--- INFORMATION SHOWN Enclosed Below ---

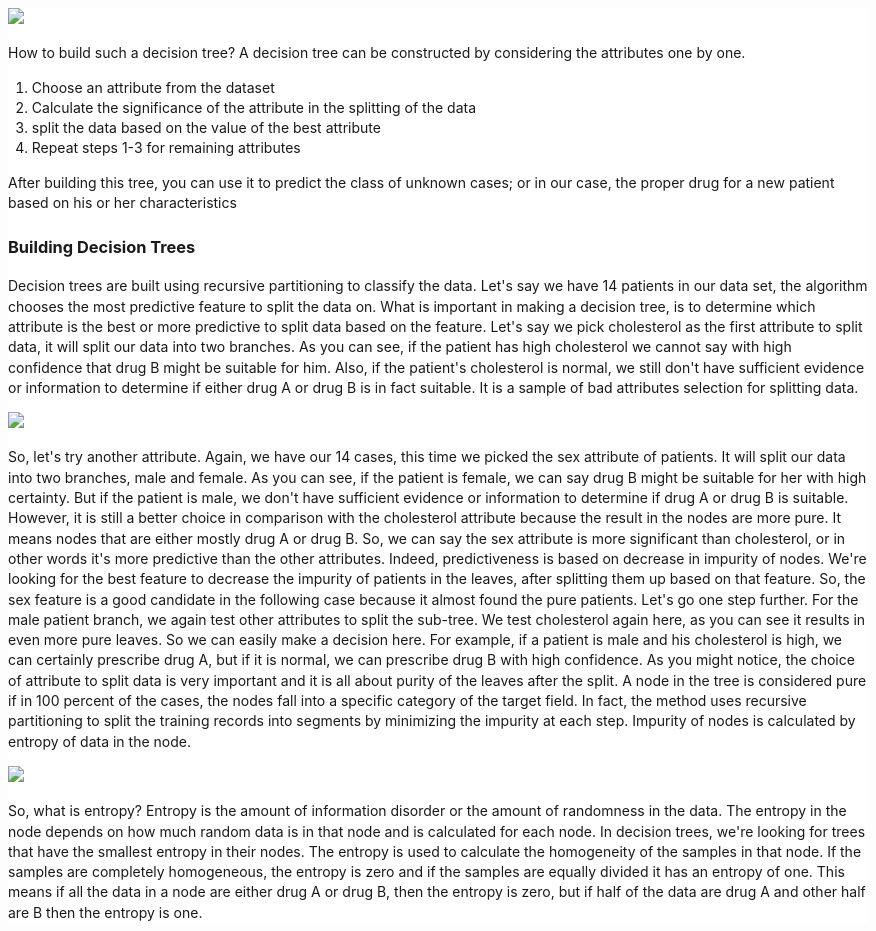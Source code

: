<img src="https://github.com/mauritsvzb/IBM-Data-Science-Professional-Certificate/assets/13508894/9b853c12-4461-42a2-b15d-e215601129d8.png" width="600" />

How to build such a decision tree? A decision tree can be constructed by considering the attributes one by one. 
1. Choose an attribute from the dataset
2. Calculate the significance of the attribute in the splitting of the data
3. split the data based on the value of the best attribute
4. Repeat steps 1-3 for remaining attributes

After building this tree, you can use it to predict the class of unknown cases; or in our case, the proper drug for a new patient based on his or her characteristics

### Building Decision Trees
Decision trees are built using recursive partitioning to classify the data. Let's say we have 14 patients in our data set, the algorithm chooses the most predictive feature to split the data on. What is important in making a decision tree, is to determine which attribute is the best or more predictive to split data based on the feature. Let's say we pick cholesterol as the first attribute to split data, it will split our data into two branches. As you can see, if the patient has high cholesterol we cannot say with high confidence that drug B might be suitable for him. Also, if the patient's cholesterol is normal, we still don't have sufficient evidence or information to determine if either drug A or drug B is in fact suitable. It is a sample of bad attributes selection for splitting data. 

<img src="https://github.com/mauritsvzb/IBM-Data-Science-Professional-Certificate/assets/13508894/5f05ef0b-f266-4c9b-9d37-d6592ccfb8e4.png" width="600" />

So, let's try another attribute. Again, we have our 14 cases, this time we picked the sex attribute of patients. It will split our data into two branches, male and female. As you can see, if the patient is female, we can say drug B might be suitable for her with high certainty. But if the patient is male, we don't have sufficient evidence or information to determine if drug A or drug B is suitable. However, it is still a better choice in comparison with the cholesterol attribute because the result in the nodes are more pure. It means nodes that are either mostly drug A or drug B. So, we can say the sex attribute is more significant than cholesterol, or in other words it's more predictive than the other attributes. Indeed, predictiveness is based on decrease in impurity of nodes. We're looking for the best feature to decrease the impurity of patients in the leaves, after splitting them up based on that feature. So, the sex feature is a good candidate in the following case because it almost found the pure patients. Let's go one step further. For the male patient branch, we again test other attributes to split the sub-tree. We test cholesterol again here, as you can see it results in even more pure leaves. So we can easily make a decision here. For example, if a patient is male and his cholesterol is high, we can certainly prescribe drug A, but if it is normal, we can prescribe drug B with high confidence. As you might notice, the choice of attribute to split data is very important and it is all about purity of the leaves after the split. A node in the tree is considered pure if in 100 percent of the cases, the nodes fall into a specific category of the target field. In fact, the method uses recursive partitioning to split the training records into segments by minimizing the impurity at each step. Impurity of nodes is calculated by entropy of data in the node. 

<img src="https://github.com/mauritsvzb/IBM-Data-Science-Professional-Certificate/assets/13508894/f46aee46-bf68-4f6e-a55d-0882204b6254.png" width="600" />

So, what is entropy? Entropy is the amount of information disorder or the amount of randomness in the data. The entropy in the node depends on how much random data is in that node and is calculated for each node. In decision trees, we're looking for trees that have the smallest entropy in their nodes. The entropy is used to calculate the homogeneity of the samples in that node. If the samples are completely homogeneous, the entropy is zero and if the samples are equally divided it has an entropy of one. This means if all the data in a node are either drug A or drug B, then the entropy is zero, but if half of the data are drug A and other half are B then the entropy is one. 
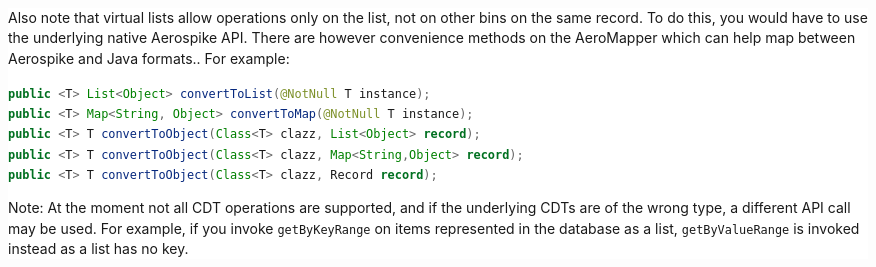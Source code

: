 Also note that virtual lists allow operations only on the list, not on other bins on the same record. To do this, you would have to use the underlying native Aerospike API. There are however convenience methods on the AeroMapper which can help map between Aerospike and Java formats.. For example:

```java
public <T> List<Object> convertToList(@NotNull T instance);
public <T> Map<String, Object> convertToMap(@NotNull T instance);
public <T> T convertToObject(Class<T> clazz, List<Object> record);
public <T> T convertToObject(Class<T> clazz, Map<String,Object> record);
public <T> T convertToObject(Class<T> clazz, Record record);
```

Note: At the moment not all CDT operations are supported, and if the underlying CDTs are of the wrong type, a different API call may be used. For example, if you invoke `getByKeyRange` on items represented in the database as a list, `getByValueRange` is invoked instead as a list has no key.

--- End of Enclosed INFORMATION SHOWN ---

- WHAT THE EXERCISE ASKS
Starting at the first line of the records and stopping after the line with "1. Choose an attribute from the dataset", copy each line exactly; pictures stay out.

- FINAL ANSWER
Source code

:<img src="https://github.com/mauritsvzb/IBM-Data-Science-Professional-Certificate/assets/13508894/9b853c12-4461-42a2-b15d-e215601129d8.png" width="600" />

How to build such a decision tree? A decision tree can be constructed by considering the attributes one by one. 
1. Choose an attribute from the dataset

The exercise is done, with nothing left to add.